Malicious Programs are perhaps the most sophisticated threats to computer systems. These threats can be divided into two categories: Those that need a host program- these are fragments of programs that cannot exist independently of some actual application program, utility or system program. Those that are independent- are self- contained programs that can be scheduled and run by the operating system.

The Figure below shows these differences

Trapdoors Also called a backdoors. An undocumented way of gaining access to a program, online service or an entire computer system without going through the usual security access procedures. The trapdoor is written by the programmer who creates the code for the program. It is often only known by the programmer. A trapdoor is a potential security risk.

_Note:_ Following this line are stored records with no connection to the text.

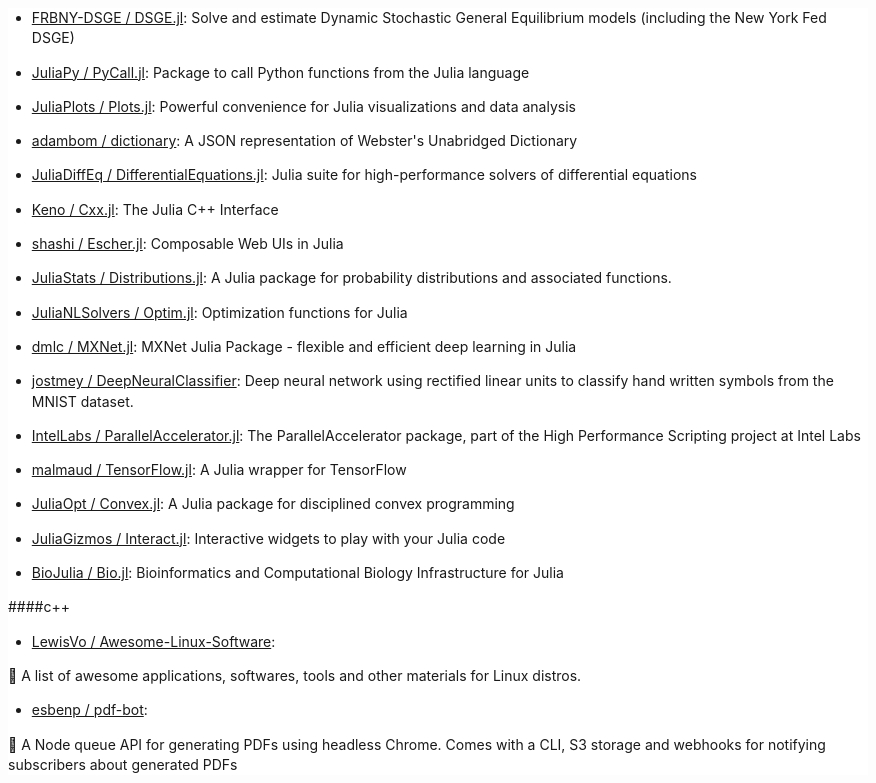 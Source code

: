 * [FRBNY-DSGE / DSGE.jl](https://github.com/FRBNY-DSGE/DSGE.jl): 
        Solve and estimate Dynamic Stochastic General Equilibrium models (including the New York Fed DSGE)
      
* [JuliaPy / PyCall.jl](https://github.com/JuliaPy/PyCall.jl): 
        Package to call Python functions from the Julia language
      
* [JuliaPlots / Plots.jl](https://github.com/JuliaPlots/Plots.jl): 
        Powerful convenience for Julia visualizations and data analysis
      
* [adambom / dictionary](https://github.com/adambom/dictionary): 
        A JSON representation of Webster's Unabridged Dictionary
      
* [JuliaDiffEq / DifferentialEquations.jl](https://github.com/JuliaDiffEq/DifferentialEquations.jl): 
        Julia suite for high-performance solvers of differential equations
      
* [Keno / Cxx.jl](https://github.com/Keno/Cxx.jl): 
        The Julia C++ Interface
      
* [shashi / Escher.jl](https://github.com/shashi/Escher.jl): 
        Composable Web UIs in Julia
      
* [JuliaStats / Distributions.jl](https://github.com/JuliaStats/Distributions.jl): 
        A Julia package for probability distributions and associated functions.
      
* [JuliaNLSolvers / Optim.jl](https://github.com/JuliaNLSolvers/Optim.jl): 
        Optimization functions for Julia
      
* [dmlc / MXNet.jl](https://github.com/dmlc/MXNet.jl): 
        MXNet Julia Package - flexible and efficient deep learning in Julia
      
* [jostmey / DeepNeuralClassifier](https://github.com/jostmey/DeepNeuralClassifier): 
        Deep neural network using rectified linear units to classify hand written symbols from the MNIST dataset.
      
* [IntelLabs / ParallelAccelerator.jl](https://github.com/IntelLabs/ParallelAccelerator.jl): 
        The ParallelAccelerator package, part of the High Performance Scripting project at Intel Labs
      
* [malmaud / TensorFlow.jl](https://github.com/malmaud/TensorFlow.jl): 
        A Julia wrapper for TensorFlow
      
* [JuliaOpt / Convex.jl](https://github.com/JuliaOpt/Convex.jl): 
        A Julia package for disciplined convex programming
      
* [JuliaGizmos / Interact.jl](https://github.com/JuliaGizmos/Interact.jl): 
        Interactive widgets to play with your Julia code
      
* [BioJulia / Bio.jl](https://github.com/BioJulia/Bio.jl): 
        Bioinformatics and Computational Biology Infrastructure for Julia
      

####c++
* [LewisVo / Awesome-Linux-Software](https://github.com/LewisVo/Awesome-Linux-Software): 
        
🐧 A list of awesome applications, softwares, tools and other materials for Linux distros.
      
* [esbenp / pdf-bot](https://github.com/esbenp/pdf-bot): 
        
🤖 A Node queue API for generating PDFs using headless Chrome. Comes with a CLI, S3 storage and webhooks for notifying subscribers about generated PDFs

Logic Bomb Malicious code embedded in some legitimate program that is set to “explode” when certain conditions are met. Examples of conditions that can be used as triggers for a logic bomb are the presence or absence of certain files, a particular day of the week or date, or a particular user running the application.

Trojan Horses A useful program containing hidden code that, when invoked, performs some unwanted or harmful function. Unlike a virus, Trojan horses do not replicate themselves but they can be just as destructive. One of the most insidious types of Trojan horse is a program that claims to rid your computer of viruses but instead introduces viruses onto your computer.

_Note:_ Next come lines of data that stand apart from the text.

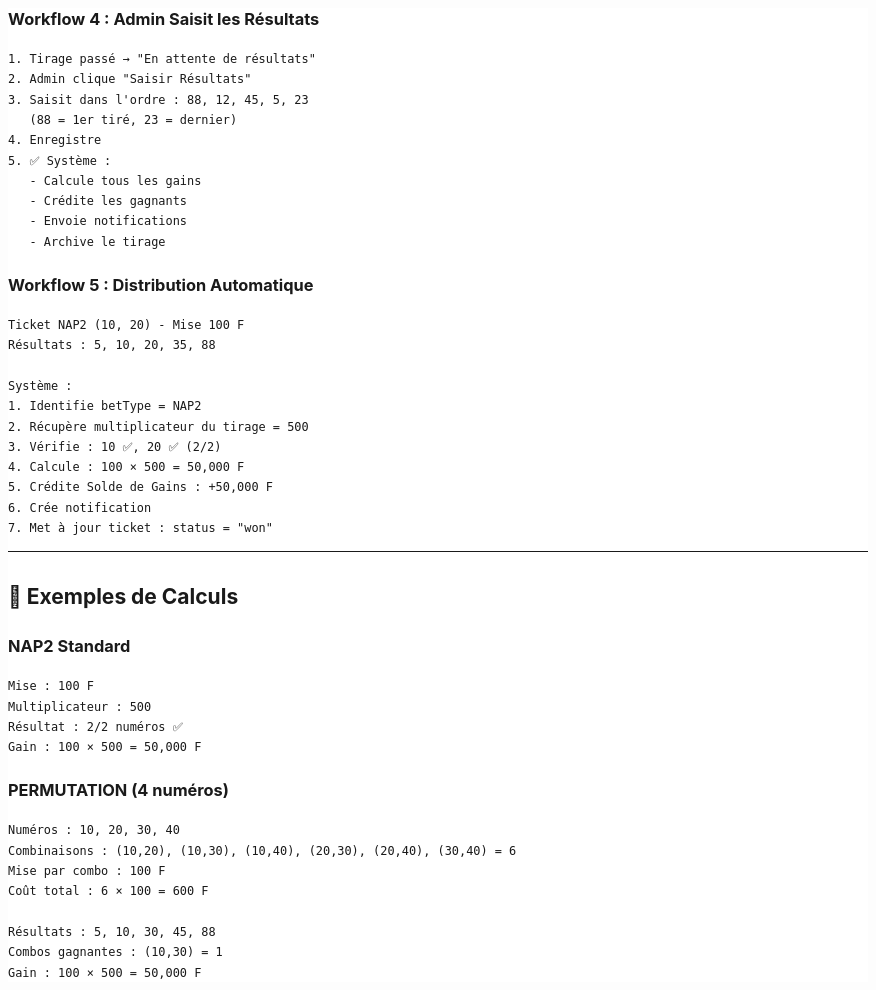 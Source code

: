 ### Workflow 4 : Admin Saisit les Résultats

```
1. Tirage passé → "En attente de résultats"
2. Admin clique "Saisir Résultats"
3. Saisit dans l'ordre : 88, 12, 45, 5, 23
   (88 = 1er tiré, 23 = dernier)
4. Enregistre
5. ✅ Système :
   - Calcule tous les gains
   - Crédite les gagnants
   - Envoie notifications
   - Archive le tirage
```

### Workflow 5 : Distribution Automatique

```
Ticket NAP2 (10, 20) - Mise 100 F
Résultats : 5, 10, 20, 35, 88

Système :
1. Identifie betType = NAP2
2. Récupère multiplicateur du tirage = 500
3. Vérifie : 10 ✅, 20 ✅ (2/2)
4. Calcule : 100 × 500 = 50,000 F
5. Crédite Solde de Gains : +50,000 F
6. Crée notification
7. Met à jour ticket : status = "won"
```

---

## 🧮 Exemples de Calculs

### NAP2 Standard
```
Mise : 100 F
Multiplicateur : 500
Résultat : 2/2 numéros ✅
Gain : 100 × 500 = 50,000 F
```

### PERMUTATION (4 numéros)
```
Numéros : 10, 20, 30, 40
Combinaisons : (10,20), (10,30), (10,40), (20,30), (20,40), (30,40) = 6
Mise par combo : 100 F
Coût total : 6 × 100 = 600 F

Résultats : 5, 10, 30, 45, 88
Combos gagnantes : (10,30) = 1
Gain : 100 × 500 = 50,000 F
```
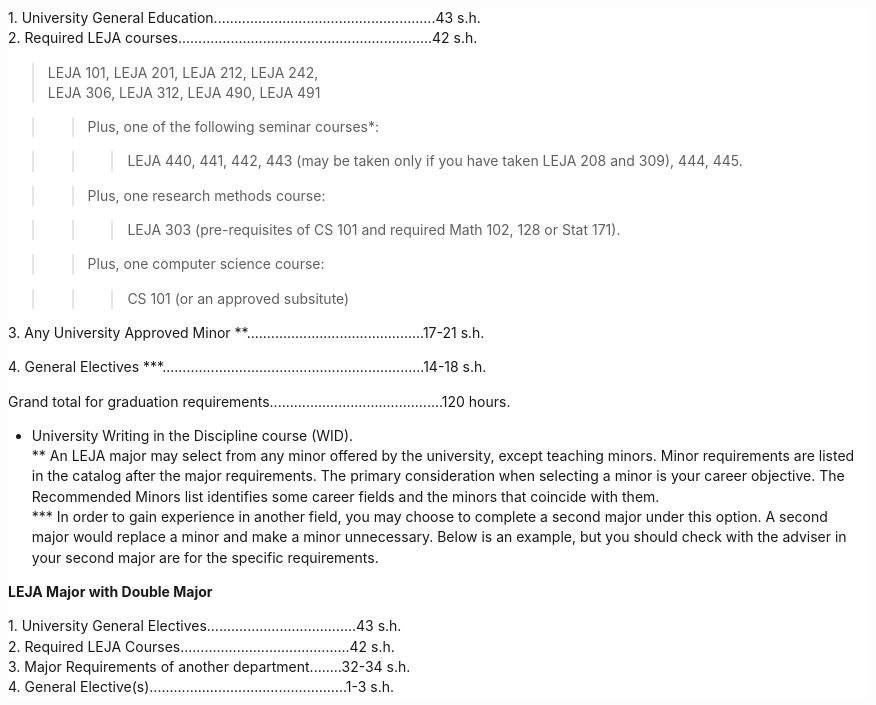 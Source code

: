 1\. University General
Education.......................................................43 s.h.  
2\. Required LEJA
courses...............................................................42 s.h.

> LEJA 101, LEJA 201, LEJA 212, LEJA 242,  
> LEJA 306, LEJA 312, LEJA 490, LEJA 491

>

>> Plus, one of the following seminar courses*:

>>

>>> LEJA 440, 441, 442, 443 (may be taken only if you have taken LEJA 208 and
309), 444, 445.

>>

>> Plus, one research methods course:

>>

>>> LEJA 303 (pre-requisites of CS 101 and required Math 102, 128 or Stat
171).

>>

>> Plus, one computer science course:

>>

>>> CS 101 (or an approved subsitute)

3\. Any University Approved Minor
**............................................17-21 s.h.

4\. General Electives
***.................................................................14-18 s.h.

Grand total for graduation
requirements...........................................120 hours.

* University Writing in the Discipline course (WID).  
** An LEJA major may select from any minor offered by the university, except
teaching minors. Minor requirements are listed in the catalog after the major
requirements. The primary consideration when selecting a minor is your career
objective. The Recommended Minors list identifies some career fields and the
minors that coincide with them.  
*** In order to gain experience in another field, you may choose to complete a
second major under this option. A second major would replace a minor and make
a minor unnecessary. Below is an example, but you should check with the
adviser in your second major are for the specific requirements.

**LEJA Major with Double Major**

1\. University General Electives.....................................43 s.h.  
2\. Required LEJA Courses..........................................42 s.h.  
3\. Major Requirements of another department........32-34 s.h.  
4\. General Elective(s).................................................1-3
s.h.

A program or piece of code that is loaded onto your computer without your knowledge and runs against your wishes. It can infect other programs by modifying them; the modification includes a copy of the virus program, which can then go on to infect other programs. All computer viruses are manmade. A simple virus that can make a copy of itself over and over again is relatively easy to produce. Virus

A computer virus carries in its instructional code the recipe for making perfect copies of itself. Lodged in a host computer, the typical virus takes temporary control of the computer’s disk operating system. Then, whenever the infected computer comes into contact with an uninfected piece of software, a fresh copy of the virus passes into the new program.

Since 1987, when a virus infected ARPANET, many antivirus programs have become available. These programs periodically check your computer system for the best-known types of viruses.

Bacteria Are programs that do not explicitly damage any files. Their sole purpose is to replicate themselves. Bacteria reproduce exponentially, eventually taking up all the processor capacity, memory, or disk space, denying users access to those resources.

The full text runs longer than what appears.